### EXERCISE OBJECTIVE
Show, from the entries below, every line in which "יהודה" appears.

════════════════════

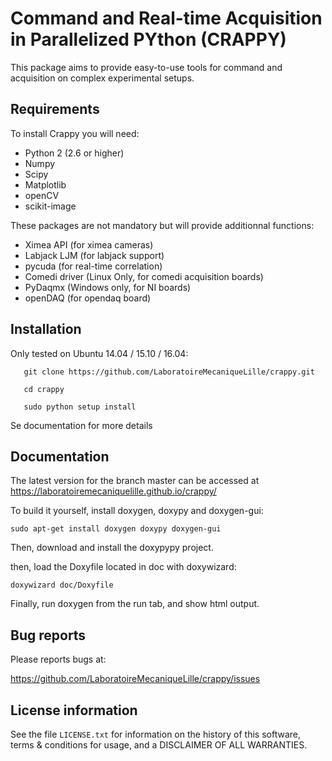 Command and Real-time Acquisition in Parallelized PYthon (CRAPPY)
=======================

This package aims to provide easy-to-use tools for command and acquisition on
complex experimental setups.

Requirements
------------

To install Crappy you will need:

- Python 2 (2.6 or higher)
- Numpy
- Scipy
- Matplotlib
- openCV
- scikit-image

These packages are not mandatory but will provide additionnal functions:
- Ximea API (for ximea cameras)
- Labjack LJM (for labjack support)
- pycuda (for real-time correlation)
- Comedi driver (Linux Only, for comedi acquisition boards)
- PyDaqmx (Windows only, for NI boards)
- openDAQ (for opendaq board)

Installation
------------

Only tested on Ubuntu 14.04 / 15.10 / 16.04:

       git clone https://github.com/LaboratoireMecaniqueLille/crappy.git

       cd crappy

       sudo python setup install

Se documentation for more details


Documentation
-------------

The latest version for the branch master can be accessed at
https://laboratoiremecaniquelille.github.io/crappy/

To build it yourself, install doxygen, doxypy and doxygen-gui:

    sudo apt-get install doxygen doxypy doxygen-gui

Then, download and install the doxypypy project.

then, load the Doxyfile located in doc with doxywizard:

    doxywizard doc/Doxyfile

Finally, run doxygen from the run tab, and show html output.


Bug reports
-----------

Please reports bugs at:

https://github.com/LaboratoireMecaniqueLille/crappy/issues


License information
-------------------

See the file ``LICENSE.txt`` for information on the history of this
software, terms & conditions for usage, and a DISCLAIMER OF ALL
WARRANTIES.
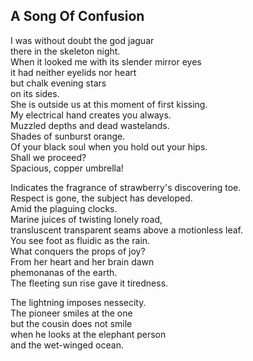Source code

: A Song Of Confusion
-------------------
I was without doubt the god jaguar  
there in the skeleton night.  
When it looked me with its slender mirror eyes  
it had neither eyelids nor heart  
but chalk evening stars  
on its sides.  
She is outside us at this moment of first kissing.  
My electrical hand creates you always.  
Muzzled depths and dead wastelands.  
Shades of sunburst orange.  
Of your black soul when you hold out your hips.  
Shall we proceed?  
Spacious, copper umbrella!  
  
Indicates the fragrance of strawberry's discovering toe.  
Respect is gone, the subject has developed.  
Amid the plaguing clocks.  
Marine juices of twisting lonely road,  
transluscent transparent seams above a motionless leaf.  
You see foot as fluidic as the rain.  
What conquers the props of joy?  
From her heart and her brain dawn  
phemonanas of the earth.  
The fleeting sun rise gave it tiredness.  
  
The lightning imposes nessecity.  
The pioneer smiles at the one  
but the cousin does not smile  
when he looks at the elephant person  
and the wet-winged ocean.  
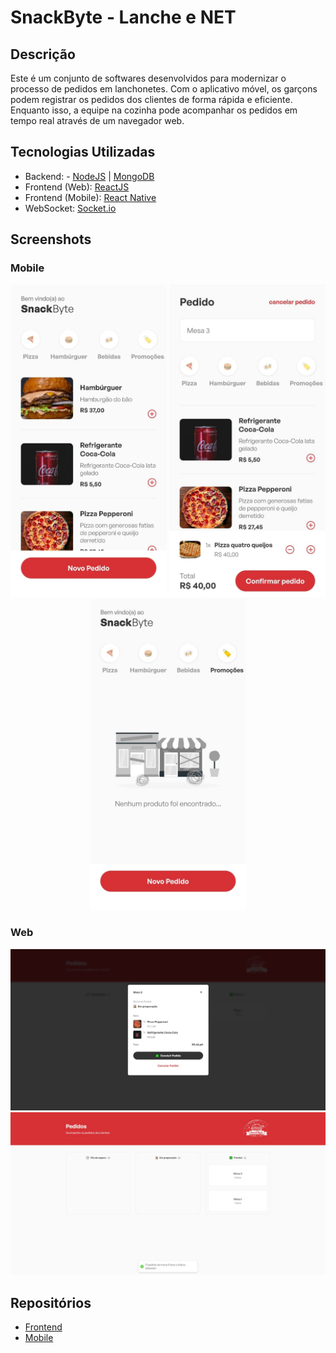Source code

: # SnackByte - Lanche e NET

## Descrição

Este é um conjunto de softwares desenvolvidos para modernizar o processo de pedidos em lanchonetes.
Com o aplicativo móvel, os garçons podem registrar os pedidos dos clientes de forma rápida e eficiente.
Enquanto isso, a equipe na cozinha pode acompanhar os pedidos em tempo real através de um navegador web.

## Tecnologias Utilizadas

- Backend: - [NodeJS](https://nodejs.org/) | [MongoDB](https://www.mongodb.com/pt-br)
- Frontend (Web): [ReactJS](https://react.dev)
- Frontend (Mobile): [React Native](https://reactnative.dev)
- WebSocket: [Socket.io](https://socket.io)

## Screenshots

### Mobile

<div align="center">
  <img src="/public/home-mobile.jpg" alt="Mobile" width="250" />
  <img src="/public/order-mobile.jpg" alt="Mobile" width="250" />
  <img src="/public/promo-mobile.jpg" alt="Mobile" width="250" />
</div>
  
### Web

![Web](public/modal.jpg)
![Web](/public/home.jpg)

## Repositórios

- [Frontend](https://github.com/moraiskaua/front-end-SnackByte)
- [Mobile](https://github.com/moraiskaua/mobile-SnackByte/tree/main)
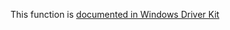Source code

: This function is [documented in Windows Driver Kit](https://learn.microsoft.com/en-us/windows-hardware/drivers/ddi/ntifs/nf-ntifs-ntopenthreadtoken)
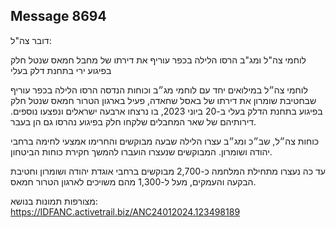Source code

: ## Message 8694

דובר צה"ל:

לוחמי צה"ל ומג"ב הרסו הלילה בכפר עוריף את דירתו של מחבל חמאס שנטל חלק בפיגוע ירי בתחנת דלק בעלי

לוחמי צה״ל במילואים יחד עם לוחמי מג״ב וכוחות הנדסה הרסו הלילה בכפר עוריף שבחטיבת שומרון את דירתו של באסל שחאדה, פעיל בארגון הטרור חמאס שנטל חלק בפיגוע בתחנת הדלק בעלי ב-20 ביוני 2023, בו נרצחו ארבעה ישראלים ונפצעו נוספים. 
דירותיהם של שאר המחבלים שלקחו חלק בפיגוע נהרסו גם הן בעבר.

כוחות צה״ל, שב״כ ומג״ב עצרו הלילה שבעה מבוקשים והחרימו אמצעי לחימה ברחבי יהודה ושומרון. המבוקשים שנעצרו הועברו להמשך חקירת כוחות הביטחון.

עד כה נעצרו מתחילת המלחמה כ-2,700 מבוקשים ברחבי אוגדת יהודה ושומרון וחטיבת הבקעה והעמקים, מעל ל-1,300 מהם משויכים לארגון הטרור חמאס.

מצורפות תמונות בנושא: https://IDFANC.activetrail.biz/ANC24012024.123498189

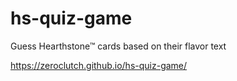 # hs-quiz-game
Guess Hearthstone™ cards based on their flavor text

https://zeroclutch.github.io/hs-quiz-game/
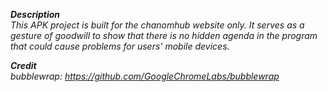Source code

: ***Description***
<br>
*This APK project is built for the chanomhub website only. It serves as a gesture of goodwill to show that there is no hidden agenda in the program that could cause problems for users' mobile devices.*
<br>

***Credit***
<br>
*bubblewrap: https://github.com/GoogleChromeLabs/bubblewrap*
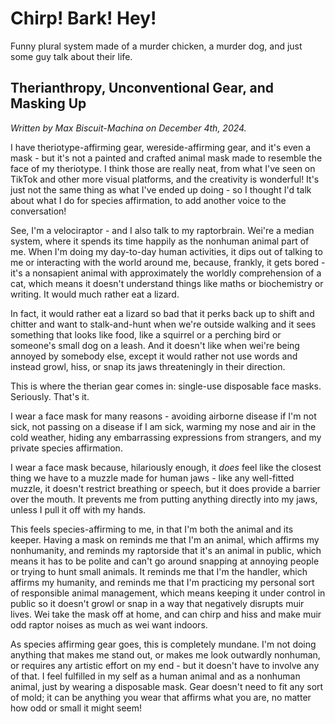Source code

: # Chirp! Bark! Hey!

Funny plural system made of a murder chicken, a murder dog, and just some guy talk about their life.

## Therianthropy, Unconventional Gear, and Masking Up

<p><i>Written by Max Biscuit-Machina on December 4th, 2024.</i></p>

<p>I have theriotype-affirming gear, wereside-affirming gear, and it's even a mask - but it's not a painted and crafted animal mask made to resemble the face of my theriotype. I think those are really neat, from what I've seen on TikTok and other more visual platforms, and the creativity is wonderful! It's just not the same thing as what I've ended up doing - so I thought I'd talk about what I do for species affirmation, to add another voice to the conversation!</p>

<p>See, I'm a velociraptor - and I also talk to my raptorbrain. Wei're a median system, where it spends its time happily as the nonhuman animal part of me. When I'm doing my day-to-day human activities, it dips out of talking to me or interacting with the world around me, because, frankly, it gets bored - it's a nonsapient animal with approximately the worldly comprehension of a cat, which means it doesn't understand things like maths or biochemistry or writing. It would much rather eat a lizard.</p>

<p>In fact, it would rather eat a lizard so bad that it perks back up to shift and chitter and want to stalk-and-hunt when we're outside walking and it sees something that looks like food, like a squirrel or a perching bird or someone's small dog on a leash. And it doesn't like when wei're being annoyed by somebody else, except it would rather not use words and instead growl, hiss, or snap its jaws threateningly in their direction.</p>

<p>This is where the therian gear comes in: single-use disposable face masks. Seriously. That's it.</p>

<p>I wear a face mask for many reasons - avoiding airborne disease if I'm not sick, not passing on a disease if I am sick, warming my nose and air in the cold weather, hiding any embarrassing expressions from strangers, and my private species affirmation.</p>

<p>I wear a face mask because, hilariously enough, it <i>does</i> feel like the closest thing we have to a muzzle made for human jaws - like any well-fitted muzzle, it doesn't restrict breathing or speech, but it does provide a barrier over the mouth. It prevents me from putting anything directly into my jaws, unless I pull it off with my hands.</p>

<p>This feels species-affirming to me, in that I'm both the animal and its keeper. Having a mask on reminds me that I'm an animal, which affirms my nonhumanity, and reminds my raptorside that it's an animal in public, which means it has to be polite and can't go around snapping at annoying people or trying to hunt small animals. It reminds me that I'm the handler, which affirms my humanity, and reminds me that I'm practicing my personal sort of responsible animal management, which means keeping it under control in public so it doesn't growl or snap in a way that negatively disrupts muir lives. Wei take the mask off at home, and can chirp and hiss and make muir odd raptor noises as much as wei want indoors.</p>

<p>As species affirming gear goes, this is completely mundane. I'm not doing anything that makes me stand out, or makes me look outwardly nonhuman, or requires any artistic effort on my end - but it doesn't have to involve any of that. I feel fulfilled in my self as a human animal and as a nonhuman animal, just by wearing a disposable mask. Gear doesn't need to fit any sort of mold; it can be anything you wear that affirms what you are, no matter how odd or small it might seem!</p>
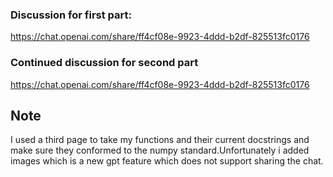### Discussion for first part:
https://chat.openai.com/share/ff4cf08e-9923-4ddd-b2df-825513fc0176

### Continued discussion for second part
https://chat.openai.com/share/ff4cf08e-9923-4ddd-b2df-825513fc0176

## Note
I used a third page to take my functions and their current docstrings and make sure they conformed to the numpy standard.Unfortunately i added images which is a new gpt feature which does not support sharing the chat.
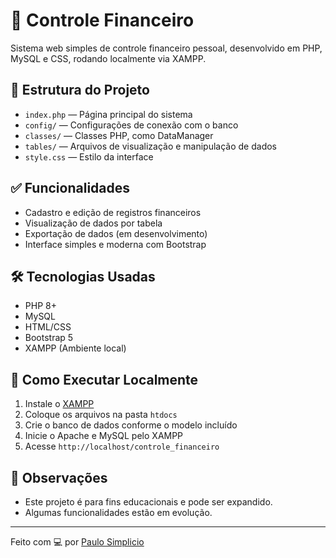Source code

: # 💼 Controle Financeiro

Sistema web simples de controle financeiro pessoal, desenvolvido em PHP, MySQL e CSS, rodando localmente via XAMPP.

## 📂 Estrutura do Projeto

- `index.php` — Página principal do sistema
- `config/` — Configurações de conexão com o banco
- `classes/` — Classes PHP, como DataManager
- `tables/` — Arquivos de visualização e manipulação de dados
- `style.css` — Estilo da interface

## ✅ Funcionalidades

- Cadastro e edição de registros financeiros
- Visualização de dados por tabela
- Exportação de dados (em desenvolvimento)
- Interface simples e moderna com Bootstrap

## 🛠️ Tecnologias Usadas

- PHP 8+
- MySQL
- HTML/CSS
- Bootstrap 5
- XAMPP (Ambiente local)

## 🚀 Como Executar Localmente

1. Instale o [XAMPP](https://www.apachefriends.org/)
2. Coloque os arquivos na pasta `htdocs`
3. Crie o banco de dados conforme o modelo incluído
4. Inicie o Apache e MySQL pelo XAMPP
5. Acesse `http://localhost/controle_financeiro`

## 📌 Observações

- Este projeto é para fins educacionais e pode ser expandido.
- Algumas funcionalidades estão em evolução.

---

Feito com 💻 por [Paulo Simplicio](https://github.com/pasimplicio)
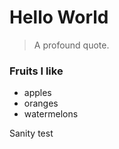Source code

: # Hello World 

> A profound quote.

### Fruits I like

- apples
- oranges
- watermelons

Sanity test

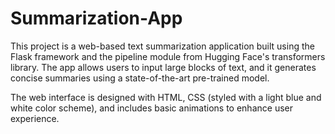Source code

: # Summarization-App
This project is a web-based text summarization application built using the Flask framework and the pipeline module from Hugging Face's transformers library. The app allows users to input large blocks of text, and it generates concise summaries using a state-of-the-art pre-trained model.

The web interface is designed with HTML, CSS (styled with a light blue and white color scheme), and includes basic animations to enhance user experience. <br/>
<br/>
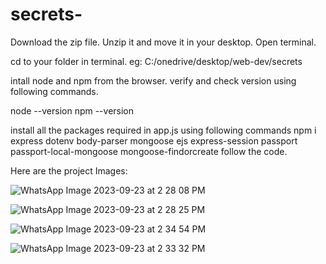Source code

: # secrets-
Download the zip file. 
Unzip it and move it in your desktop. 
Open terminal. 

cd to your folder in terminal. 
eg: C:/onedrive/desktop/web-dev/secrets

intall node and npm from the browser. 
verify and check version using following commands. 

node --version
npm --version

install all the packages required in app.js using following commands 
npm i express dotenv body-parser mongoose ejs express-session passport passport-local-mongoose mongoose-findorcreate 
follow the code. 

Here are the project Images:

![WhatsApp Image 2023-09-23 at 2 28 08 PM](https://github.com/suhani-17/secrets-/assets/88501411/bdc319ba-2d34-4ef6-8c68-2609c323737d)

![WhatsApp Image 2023-09-23 at 2 28 25 PM](https://github.com/suhani-17/secrets-/assets/88501411/19ba43e3-2eae-4515-b560-976922446a78)

![WhatsApp Image 2023-09-23 at 2 34 54 PM](https://github.com/suhani-17/secrets-/assets/88501411/9e56749b-0d14-45e8-9795-863af7c7da60)

![WhatsApp Image 2023-09-23 at 2 33 32 PM](https://github.com/suhani-17/secrets-/assets/88501411/462d53d6-7593-4263-9d8d-e63a613837b8)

════════════════════

### RESPONSE TO THIS TASK
כוחות צה״ל, שב״כ ומג״ב עצרו הלילה שבעה מבוקשים והחרימו אמצעי לחימה ברחבי יהודה ושומרון. המבוקשים שנעצרו הועברו להמשך חקירת כוחות הביטחון.
עד כה נעצרו מתחילת המלחמה כ-2,700 מבוקשים ברחבי אוגדת יהודה ושומרון וחטיבת הבקעה והעמקים, מעל ל-1,300 מהם משויכים לארגון הטרור חמאס.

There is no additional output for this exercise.